Если криминальные истории, тоже отказываемся. Иногда мы попадаем в них не специально – узнаем о криминале постфактум, как в недавнем случае с поиском мужчины. Мы не подменяем работу правоохранительных органов, можем помочь, но не более того.

У нас были случаи, когда коллекторы пытались найти людей через нас – тоже, конечно, отказываем.

Благодаря тому, что у нас есть опросник, мы в большинстве своем исключаем возможность использования нас каких-то в сомнительных целях. Разбираемся с каждой заявкой индивидуально.

В сравнении

Какой лично для вас самый запомнившийся поиск?

– Таких историй несколько, но, наверно, самая классная – с темкинской девочкой [Люда Кузина, 1 год и 10 месяцев – прим. ред.], потому что эта история стала лакмусовой бумажкой, проверкой нашей боеспособности, которая показала, насколько мы выросли с точки зрения профессиональных навыков.

Эта история очень похожа на ту, что произошла в 2011 году: в обоих случаях это маленький ребенок, в обоих случаях это безлюдные места, в обоих случаях мама отвлеклась, а девочка убежала в лес. Разница лишь в том, что спустя 10 лет мы успели найти малышку живой — этот результат как раз отражает разницу в уровне подготовки, в знаниях и опыте отряда.

К тому же на этих поисках мы получили возможность сравнить себя, наших координаторов с топовыми поисковиками из «Лиза Алерт». Как оказалось, по умениям, навыкам мы не уступаем. Где-то наши ребята даже удивляли! Вот им ставят задачу, и они выполняют ее дословно: нужно пройти берег реки, и наш человек встает в воду и так проходит весь отрезок, потом возвращается, выливает воду из сапог и спрашивает, что дальше делать.

– А что развито хуже?

– По материально-технической базе мы, конечно, проигрываем. «Сальвар» не принимает ни от кого деньги, в том числе от родственников потеряшек – только пожертвования необходимой техникой, аппаратурой, фонариками, батарейками и так далее. На форуме всегда есть актуальный список необходимого. Мы сейчас собираем комплекты для территориальных подразделений: нужны коптеры с камерами, тепловизорами, комплектующие для них.

У нас не очень богатый регион, поэтому с этим, конечно, все непросто. Но ситуативно люди откликаются. Не хватало как-то бензина для организации поиска, так нам коммерсанты, местные жители понавезли столько канистр, что все поле было заставлено.

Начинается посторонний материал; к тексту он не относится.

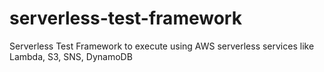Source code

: # serverless-test-framework
Serverless Test Framework to execute using AWS serverless services like Lambda, S3, SNS, DynamoDB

– Что такое «Сальвар» образца 2023 года?

– Сейчас мы уже не те добровольцы, которые наобум бегали по лесу и кричали: «Ау! Ау! Пропавший, ты где?». У нас отлажены технологии, методики работы на земле, с воздуха, под водой, в сотрудничестве со сторонними специалистами. Конечно, совершенству нет предела, но для нас уже нет тупиковых ситуаций, которые могут парализовать работу. Мы никогда не можем дать 100-процентных гарантий успешности каждого конкретного поиска, но за годы мы накопили достаточно опыта, понимаем, как действовать, чтобы малыми силами за короткий промежуток времени сделать свою работу максимально качественно.